Beans & Cornbread, a Detroit-based soul food restaurant, will serve up African-American facts for Black History Month, according to Black Enterprise.
The “shoebox lunches” consist of southern fried chicken in decorative cardboard boxes featuring facts about prominent Black figures or history. They are modeled after the boxes African-Americans used to store food while traveling in the segregated South. During the Jim Crow era, many people of color prepared and packed meals because they were refused service at White-only eateries.
Patrick Coleman, the Beans & Cornbread owner, said stories of segregation he heard from his mother and grandmother sparked the idea.

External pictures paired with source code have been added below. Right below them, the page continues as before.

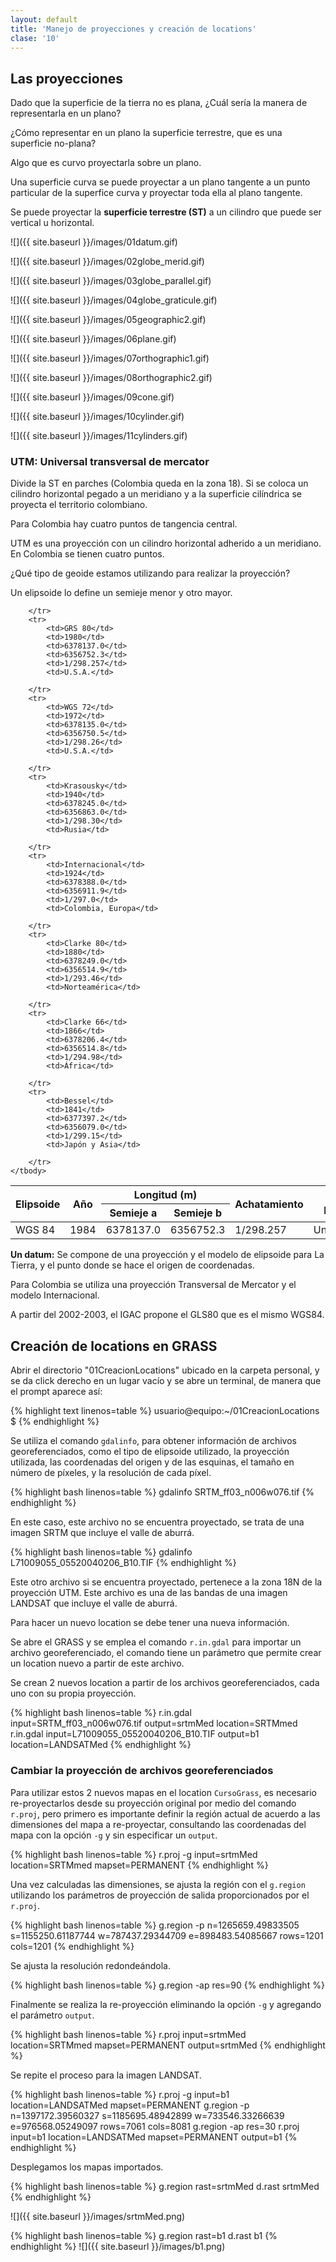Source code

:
 ```yaml
---
layout: default
title: 'Manejo de proyecciones y creación de locations'
clase: '10'
---
```


Las proyecciones
----------------

Dado que la superficie de la tierra no es plana, ¿Cuál sería la manera de representarla en un plano?

¿Cómo representar en un plano la superficie terrestre, que es una superficie no-plana?

Algo que es curvo proyectarla sobre un plano.

Una superficie curva se puede proyectar a un plano tangente a un punto particular de la superfice curva y proyectar toda ella al plano tangente.

Se puede proyectar la **superficie terrestre (ST)** a un cilindro que puede ser vertical u horizontal.

![]({{ site.baseurl }}/images/01datum.gif)

![]({{ site.baseurl }}/images/02globe_merid.gif)

![]({{ site.baseurl }}/images/03globe_parallel.gif)

![]({{ site.baseurl }}/images/04globe_graticule.gif)

![]({{ site.baseurl }}/images/05geographic2.gif)

![]({{ site.baseurl }}/images/06plane.gif)

![]({{ site.baseurl }}/images/07orthographic1.gif)

![]({{ site.baseurl }}/images/08orthographic2.gif)

![]({{ site.baseurl }}/images/09cone.gif)

![]({{ site.baseurl }}/images/10cylinder.gif)

![]({{ site.baseurl }}/images/11cylinders.gif)

### UTM: Universal transversal de mercator

Divide la ST en parches (Colombia queda en la zona 18). Si se coloca un cilindro horizontal pegado a un meridiano y a la superficie cilíndrica se proyecta el territorio colombiano.

Para Colombia hay cuatro puntos de tangencia central.

UTM es una proyección con un cilindro horizontal adherido a un meridiano. En Colombia se tienen cuatro puntos.

¿Qué tipo de geoide estamos utilizando para realizar la proyección?

Un elipsoide lo define un semieje menor y otro mayor.

<table>
    <thead>
        <tr>
            <th rowspan="2">Elipsoide</th>
            <th rowspan="2">Año</th>
            <th colspan="2">Longitud (m)</th>
            <th rowspan="2">Achatamiento</th>
            <th rowspan="2">Uso local</th>
        </tr>
        <tr>
            <th>Semieje a</th>
            <th>Semieje b</th>
        </tr>
    </thead>
    <tbody>
    	<tr>
    		<td>WGS 84</td>
    		<td>1984</td>
    		<td>6378137.0</td>
    		<td>6356752.3</td>
    		<td>1/298.257</td>
    		<td>Universal</td>

    	</tr>
    	<tr>
    		<td>GRS 80</td>
    		<td>1980</td>
    		<td>6378137.0</td>
    		<td>6356752.3</td>
    		<td>1/298.257</td>
    		<td>U.S.A.</td>

    	</tr>
    	<tr>
    		<td>WGS 72</td>
    		<td>1972</td>
    		<td>6378135.0</td>
    		<td>6356750.5</td>
    		<td>1/298.26</td>
    		<td>U.S.A.</td>

    	</tr>
    	<tr>
    		<td>Krasousky</td>
    		<td>1940</td>
    		<td>6378245.0</td>
    		<td>6356863.0</td>
    		<td>1/298.30</td>
    		<td>Rusia</td>

    	</tr>
    	<tr>
    		<td>Internacional</td>
    		<td>1924</td>
    		<td>6378388.0</td>
    		<td>6356911.9</td>
    		<td>1/297.0</td>
    		<td>Colombia, Europa</td>

    	</tr>
    	<tr>
    		<td>Clarke 80</td>
    		<td>1880</td>
    		<td>6378249.0</td>
    		<td>6356514.9</td>
    		<td>1/293.46</td>
    		<td>Norteamérica</td>

    	</tr>
    	<tr>
    		<td>Clarke 66</td>
    		<td>1866</td>
    		<td>6378206.4</td>
    		<td>6356514.8</td>
    		<td>1/294.98</td>
    		<td>África</td>

    	</tr>
    	<tr>
    		<td>Bessel</td>
    		<td>1841</td>
    		<td>6377397.2</td>
    		<td>6356079.0</td>
    		<td>1/299.15</td>
    		<td>Japón y Asia</td>

    	</tr>
    </tbody>
</table>

**Un datum:** Se compone de una proyección y el modelo de elipsoide para La Tierra, y el punto donde se hace el origen de coordenadas.

Para Colombia se utiliza una proyección Transversal de Mercator y el modelo Internacional.

A partir del 2002-2003, el IGAC propone el GLS80 que es el mismo WGS84.

Creación de locations en GRASS
------------------------------

Abrir el directorio "01CreacionLocations" ubicado en la carpeta personal, y se da click derecho en un lugar vacío y se abre un terminal, de manera que el prompt aparece así:

{% highlight text linenos=table %}
usuario@equipo:~/01CreacionLocations $
{% endhighlight %}

Se utiliza el comando `gdalinfo`, para obtener información de archivos georeferenciados, como el tipo de elipsoide utilizado, la proyección utilizada, las coordenadas del origen y de las esquinas, el tamaño en número de píxeles, y la resolución de cada píxel.

{% highlight bash linenos=table %}
gdalinfo SRTM_ff03_n006w076.tif
{% endhighlight %}

En este caso, este archivo no se encuentra proyectado, se trata de una imagen SRTM que incluye el valle de aburrá.

{% highlight bash linenos=table %}
gdalinfo L71009055_05520040206_B10.TIF
{% endhighlight %}

Este otro archivo si se encuentra proyectado, pertenece a la zona 18N de la proyección UTM. Este archivo es una de las bandas de una imagen LANDSAT que incluye el valle de aburrá.

Para hacer un nuevo location se debe tener una nueva información.

Se abre el GRASS y se emplea el comando `r.in.gdal` para importar un archivo georeferenciado, el comando tiene un parámetro que permite crear un location nuevo a partir de este archivo.

Se crean 2 nuevos location a partir de los archivos georeferenciados, cada uno con su propia proyección.

{% highlight bash linenos=table %}
r.in.gdal input=SRTM_ff03_n006w076.tif output=srtmMed location=SRTMmed
r.in.gdal input=L71009055_05520040206_B10.TIF output=b1 location=LANDSATMed
{% endhighlight %}

### Cambiar la proyección de archivos georeferenciados

Para utilizar estos 2 nuevos mapas en el location `CursoGrass`, es necesario re-proyectarlos desde su proyección original por medio del comando `r.proj`, pero primero es importante definir la región actual de acuerdo a las dimensiones del mapa a re-proyectar, consultando las coordenadas del mapa con la opción `-g` y sin especificar un `output`.

{% highlight bash linenos=table %}
r.proj -g input=srtmMed location=SRTMmed mapset=PERMANENT
{% endhighlight %}

Una vez calculadas las dimensiones, se ajusta la región con el `g.region` utilizando los parámetros de proyección de salida proporcionados por el `r.proj`.

{% highlight bash linenos=table %}
g.region -p n=1265659.49833505 s=1155250.61187744 w=787437.29344709 e=898483.54085667 rows=1201 cols=1201
{% endhighlight %}

Se ajusta la resolución redondeándola.

{% highlight bash linenos=table %}
g.region -ap res=90
{% endhighlight %}

Finalmente se realiza la re-proyección eliminando la opción `-g` y agregando el parámetro `output`.

{% highlight bash linenos=table %}
r.proj input=srtmMed location=SRTMmed mapset=PERMANENT output=srtmMed
{% endhighlight %}

Se repite el proceso para la imagen LANDSAT.

{% highlight bash linenos=table %}
r.proj -g input=b1 location=LANDSATMed mapset=PERMANENT
g.region -p n=1397172.39560327 s=1185695.48942899 w=733546.33266639 e=976568.05249097 rows=7061 cols=8081
g.region -ap res=30
r.proj input=b1 location=LANDSATMed mapset=PERMANENT output=b1
{% endhighlight %}

Desplegamos los mapas importados.

{% highlight bash linenos=table %}
g.region rast=srtmMed
d.rast srtmMed
{% endhighlight %}

![]({{ site.baseurl }}/images/srtmMed.png)

{% highlight bash linenos=table %}
g.region rast=b1
d.rast b1
{% endhighlight %}
![]({{ site.baseurl }}/images/b1.png)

He added the keepsake meal boxes to the lunch menu in November 2018 and they were a hit last February. Now, he will be serving a variety of soul food in the cartons, including catfish and the restaurant’s signature Harlem Burrito.
“It’s a history lesson [that] we call ‘lunch and learn,” he told Black Enterprise.
“It’s important that a younger generation understand the strength and determination that their forebears had to persevere through what we now consider normal day-to-day living,” Coleman added. “Despite the indignities of the era, Black Americans found a way through resourcefulness as well as resolve to ensure that they could travel and sustain themselves.”
The “History in a Box” will be priced at $11 but restaurant-goers can purchase them for $3. A portion of the sales will be donated to Central Detroit Christian Community Development Corporation’s youth education programs.